For the sake of the Conservative Party’s future, it is vital that this does happen. Most people in the non-Westminster bubble are heartily sick of Brexit. Having heard the key points from the Prime Minister’s speech they will now be wanting to hear from Ministers about the issues they care most about: schools, health, social care, crime and anti-social behaviour, transport – and the list goes on.

May’s speech was an example of a Conservative leader exemplifying the Party at its pragmatic best. The difference between the Conservative Party and the Labour Party is that we deal with the world and reality as it is – not as some utopia we would like it to be.
And the reality is that the British people did, by a small majority of those who voted on 23 June 2016, vote to leave the EU. They do want greater immigration control, for our Parliament to make our laws, and for us to have relationships with the whole world and not just continental Europe.
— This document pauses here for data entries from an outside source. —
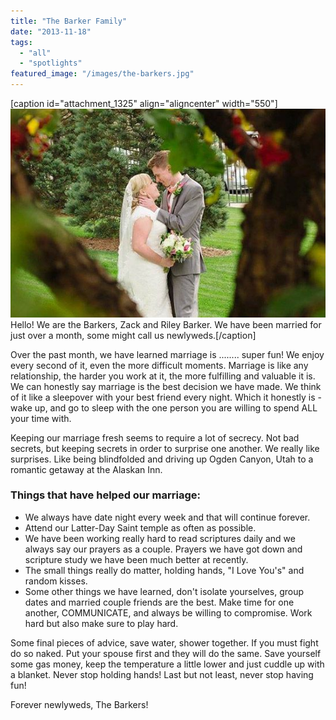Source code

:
```yaml
---
title: "The Barker Family"
date: "2013-11-18"
tags:
  - "all"
  - "spotlights"
featured_image: "/images/the-barkers.jpg"
---
```


\[caption id="attachment\_1325" align="aligncenter" width="550"\]![married couples, newlywed couples, cute temple marriages, cute married couples, newlywed advice, relationship advice, marriage experiences](/images/the-barkers.jpg) Hello! We are the Barkers, Zack and Riley Barker. We have been married for just over a month, some might call us newlyweds.\[/caption\]

Over the past month, we have learned marriage is ........ super fun! We enjoy every second of it, even the more difficult moments. Marriage is like any relationship, the harder you work at it, the more fulfilling and valuable it is. We can honestly say marriage is the best decision we have made. We think of it like a sleepover with your best friend every night. Which it honestly is - wake up, and go to sleep with the one person you are willing to spend ALL your time with.

Keeping our marriage fresh seems to require a lot of secrecy. Not bad secrets, but keeping secrets in order to surprise one another. We really like surprises. Like being blindfolded and driving up Ogden Canyon, Utah to a romantic getaway at the Alaskan Inn.

### Things that have helped our marriage:

- We always have date night every week and that will continue forever.
- Attend our Latter-Day Saint temple as often as possible.
- We have been working really hard to read scriptures daily and we always say our prayers as a couple. Prayers we have got down and scripture study we have been much better at recently.
- The small things really do matter, holding hands, "I Love You's" and random kisses.
- Some other things we have learned, don't isolate yourselves, group dates and married couple friends are the best. Make time for one another, COMMUNICATE, and always be willing to compromise. Work hard but also make sure to play hard.

Some final pieces of advice, save water, shower together. If you must fight do so naked. Put your spouse first and they will do the same. Save yourself some gas money, keep the temperature a little lower and just cuddle up with a blanket. Never stop holding hands! Last but not least, never stop having fun!

Forever newlyweds, The Barkers!
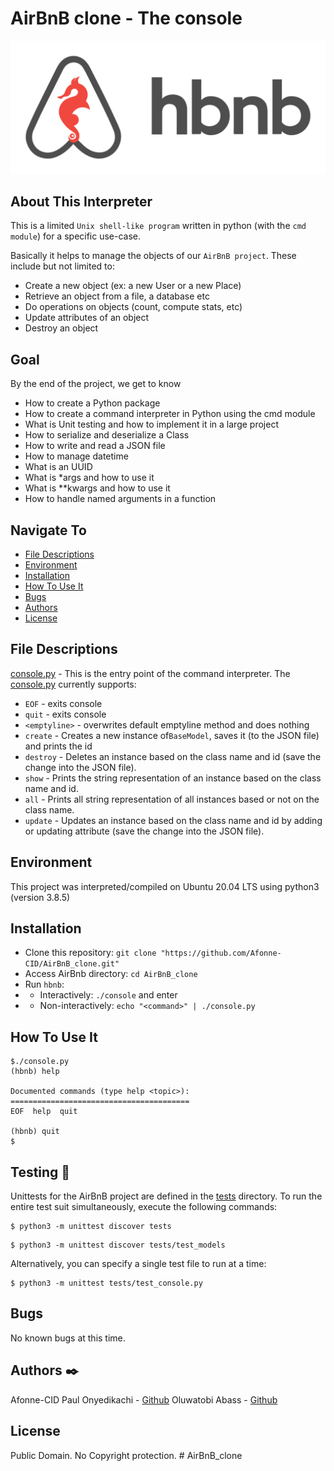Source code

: # AirBnB clone - The console
![](abnb.png)

## About This Interpreter
This is a limited `Unix shell-like program` written in python (with the `cmd module`) for a specific use-case.

Basically it helps to manage the objects of our `AirBnB project`. These include but not limited to:

* Create a new object (ex: a new User or a new Place)
* Retrieve an object from a file, a database etc
* Do operations on objects (count, compute stats, etc)
* Update attributes of an object
* Destroy an object

## Goal
By the end of the project, we get to know

* How to create a Python package
* How to create a command interpreter in Python using the cmd module
* What is Unit testing and how to implement it in a large project
* How to serialize and deserialize a Class
* How to write and read a JSON file
* How to manage datetime
* What is an UUID
* What is *args and how to use it
* What is **kwargs and how to use it
* How to handle named arguments in a function

## Navigate To
* [File Descriptions](#file-descriptions)
* [Environment](#environment)
* [Installation](#installation)
* [How To Use It](#how-to-use-it)
* [Bugs](#bugs)
* [Authors](#authors)
* [License](#license)

## File Descriptions
[console.py](console.py) - This is the entry point of the command interpreter.
The [console.py](console.py) currently supports:
* `EOF` - exits console
* `quit` - exits console
* `<emptyline>` - overwrites default emptyline method and does nothing
* `create` - Creates a new instance of`BaseModel`, saves it (to the JSON file) and prints the id
* `destroy` - Deletes an instance based on the class name and id (save the change into the JSON file).
* `show` - Prints the string representation of an instance based on the class name and id.
* `all` - Prints all string representation of all instances based or not on the class name.
* `update` - Updates an instance based on the class name and id by adding or updating attribute (save the change into the JSON file).

## Environment
This project was interpreted/compiled on Ubuntu 20.04 LTS using python3 (version 3.8.5)

## Installation
* Clone this repository: `git clone "https://github.com/Afonne-CID/AirBnB_clone.git"`
* Access AirBnb directory: `cd AirBnB_clone`
* Run `hbnb`:
* * Interactively: `./console` and enter <command>
* * Non-interactively: `echo "<command>" | ./console.py`

## How To Use It
```
$./console.py
(hbnb) help

Documented commands (type help <topic>):
========================================
EOF  help  quit

(hbnb) quit
$

```

## Testing :straight_ruler:

Unittests for the AirBnB project are defined in the [tests](./tests) directory. To run the entire test suit simultaneously, execute the following commands:

```
$ python3 -m unittest discover tests
```
```
$ python3 -m unittest discover tests/test_models
```

Alternatively, you can specify a single test file to run at a time:

```
$ python3 -m unittest tests/test_console.py
```

## Bugs
No known bugs at this time.

## Authors :black_nib:
Afonne-CID Paul Onyedikachi - [Github](https://github.com/Afonne-CID)
Oluwatobi Abass - [Github](https://github.com/Tobi-Archademy)


## License
Public Domain. No Copyright protection. # AirBnB_clone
But they also want us to continue to co-operate on security and defence matters with our European neighbours, to recognise our geographical proximity to and shared history and values with continental Europe, and to accept that immigration brings many benefits to Britain.

So the Prime Minister’s speech had to balance fulfilling the Leave vote whilst also respecting those who didn’t vote to Leave; those EU citizens living here who are desperately worried about their future status; those employers who want and need to continue to recruit from abroad, and those businesses crying out for a transition period so they only have to make one set of changes to the way they work.

I think that May achieved that balance admirably. Going back to my timing theme, she knows that there has to be time to allow the EU negotiations to succeed, that there must be time for everyone to adjust – but that the transition must also  be time-limited so that eventually everyone can move on.

But there was another inevitability about this speech.

There was always going to be a time when the most-pro Brexit voices would be ready to shout ‘betrayal’. They’ve been waiting for the time to accuse those leading the UK’s negotiations of not fulfilling the referendum vote. Some have even tried to say that the reason a transition period is necessary is because customs and border computers – i.e: systems controlled by the Treasury/HMRC and Home Office where leading Brexit pragmatists are in charge – won’t be ready in March 2019.

So it’s also time to push back against these fallacies. It is undoubtedly tough for new systems to be ready to implement complex changes which probably won’t be fully agreed for months to come. It would be easy to say “well let’s leave anyway, and all will be well”, but it would be much harder to sell the inevitable chaos of empty shelves, slow passport approvals and visas refusals to the British public.

Rather than shout betrayal, or look around for people and systems to blame, those who see an establishment plot to thwart Brexit in every dark shadow should ask themselves what practical things they’ve been doing in the past 15 months to prepare for Brexit. Where were their position papers?

Unsurprisingly I, and many others in the Conservative Party who share my views on Brexit, were inundated in the days before the speech by media requests to appear in front of the cameras and speculate about what the Prime Minister might or might not say. We resisted, on the grounds that the Prime Minister deserved time and space to say what needed to be said.

Now she and other Ministers deserve time and space to get stuck into the negotiations and nail down the specifics of a future deal. And, finally, Parliament will need the time and space to debate and fine-tune all the Brexit Bills heading our way.